The race started from Qatar on 5 February and a few days after the start Scully started to write his first reports:

Abandon Plan A

Suddenly, and for no apparent reason, the wind has swung back into the north. Frustrating. Earlier this afternoon we had abandoned the strategy that has guided us eastward since the start of the race. The Trades we sought off the Indian coast were not to be found, and the other boats, following a less aggressive route, were adding miles to their lead with every shift in the wind.

It is time to face up to the mistake we made days ago in the Gulf of Oman, and get in the queue behind Doha and Geronimo. As we sail south through the warm night, a bubble of gentle air is swelling off the Indian coast. Sailing into it would be suicide. We need to gybe to the right, on to a course that points Cheyenne’s bows at the transoms of the rest of the fleet.

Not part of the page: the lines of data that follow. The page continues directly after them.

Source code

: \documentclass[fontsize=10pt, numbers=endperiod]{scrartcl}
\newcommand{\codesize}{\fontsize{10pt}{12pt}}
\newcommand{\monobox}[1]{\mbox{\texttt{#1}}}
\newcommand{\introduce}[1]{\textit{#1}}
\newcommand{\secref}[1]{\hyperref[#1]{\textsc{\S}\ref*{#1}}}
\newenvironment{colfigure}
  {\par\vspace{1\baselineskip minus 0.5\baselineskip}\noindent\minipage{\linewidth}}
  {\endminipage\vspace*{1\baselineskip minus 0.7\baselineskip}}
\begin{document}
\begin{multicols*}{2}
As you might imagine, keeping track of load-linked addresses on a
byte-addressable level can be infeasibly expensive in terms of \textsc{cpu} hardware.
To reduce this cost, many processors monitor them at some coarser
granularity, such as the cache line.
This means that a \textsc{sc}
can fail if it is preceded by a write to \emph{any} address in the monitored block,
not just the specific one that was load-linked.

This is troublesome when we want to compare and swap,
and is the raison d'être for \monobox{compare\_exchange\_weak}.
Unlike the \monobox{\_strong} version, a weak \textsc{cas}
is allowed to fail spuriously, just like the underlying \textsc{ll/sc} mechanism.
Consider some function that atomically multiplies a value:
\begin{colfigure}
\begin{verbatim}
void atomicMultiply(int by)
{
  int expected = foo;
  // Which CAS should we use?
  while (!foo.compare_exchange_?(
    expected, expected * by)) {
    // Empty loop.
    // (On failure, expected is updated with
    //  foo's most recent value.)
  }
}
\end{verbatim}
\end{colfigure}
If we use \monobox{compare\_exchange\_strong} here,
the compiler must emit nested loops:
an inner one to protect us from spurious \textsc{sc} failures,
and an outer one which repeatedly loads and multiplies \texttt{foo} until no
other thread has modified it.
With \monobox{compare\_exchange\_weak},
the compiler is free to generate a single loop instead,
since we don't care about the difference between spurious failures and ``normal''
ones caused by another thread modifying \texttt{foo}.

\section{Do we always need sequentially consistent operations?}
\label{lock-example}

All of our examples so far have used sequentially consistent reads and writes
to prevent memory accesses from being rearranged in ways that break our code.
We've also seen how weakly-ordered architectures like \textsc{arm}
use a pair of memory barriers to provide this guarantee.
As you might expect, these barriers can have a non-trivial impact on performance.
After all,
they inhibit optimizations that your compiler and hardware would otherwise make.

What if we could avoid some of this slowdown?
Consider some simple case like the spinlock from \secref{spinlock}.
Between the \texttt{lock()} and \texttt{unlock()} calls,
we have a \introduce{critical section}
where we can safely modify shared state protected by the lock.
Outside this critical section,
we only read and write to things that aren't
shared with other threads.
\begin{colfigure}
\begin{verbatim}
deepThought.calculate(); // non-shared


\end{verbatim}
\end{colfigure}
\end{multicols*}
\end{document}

This is a bitter pill. One can console oneself with the notion that 200 miles is nothing in a race of this length, that the Indian Ocean is obviously full of surprises, and that the meteorological situation is changing by the moment, but that does not change the fact that leaders have more options, and are able to control, to some extent, the strategy of the followers. Plus, they feel better about their sailing!

We are forced into a waiting game. We are giving up our eastern leverage, hollow asset though it turned out to be, and must sit quietly at the table until the fall of the meteorological cards yields us a hand we have the confidence to back to the hilt. Still, at this rate it will be a long race, longer, I think, than anyone imagined. Yesterday we repaired our daggerboard, damaged in a collision with an unidentified underwater object as we blasted out of the Straits of Hormuz, and, after a protracted struggle, got the port genset running. Credit the persistence of Mark Featherstone and Alex Bennet on that one. The crew, brand-new to the boat when we set off on Saturday, is settling in well, and although our tactics have hurt us in the early going, boat speed, even in the light breeze, does not.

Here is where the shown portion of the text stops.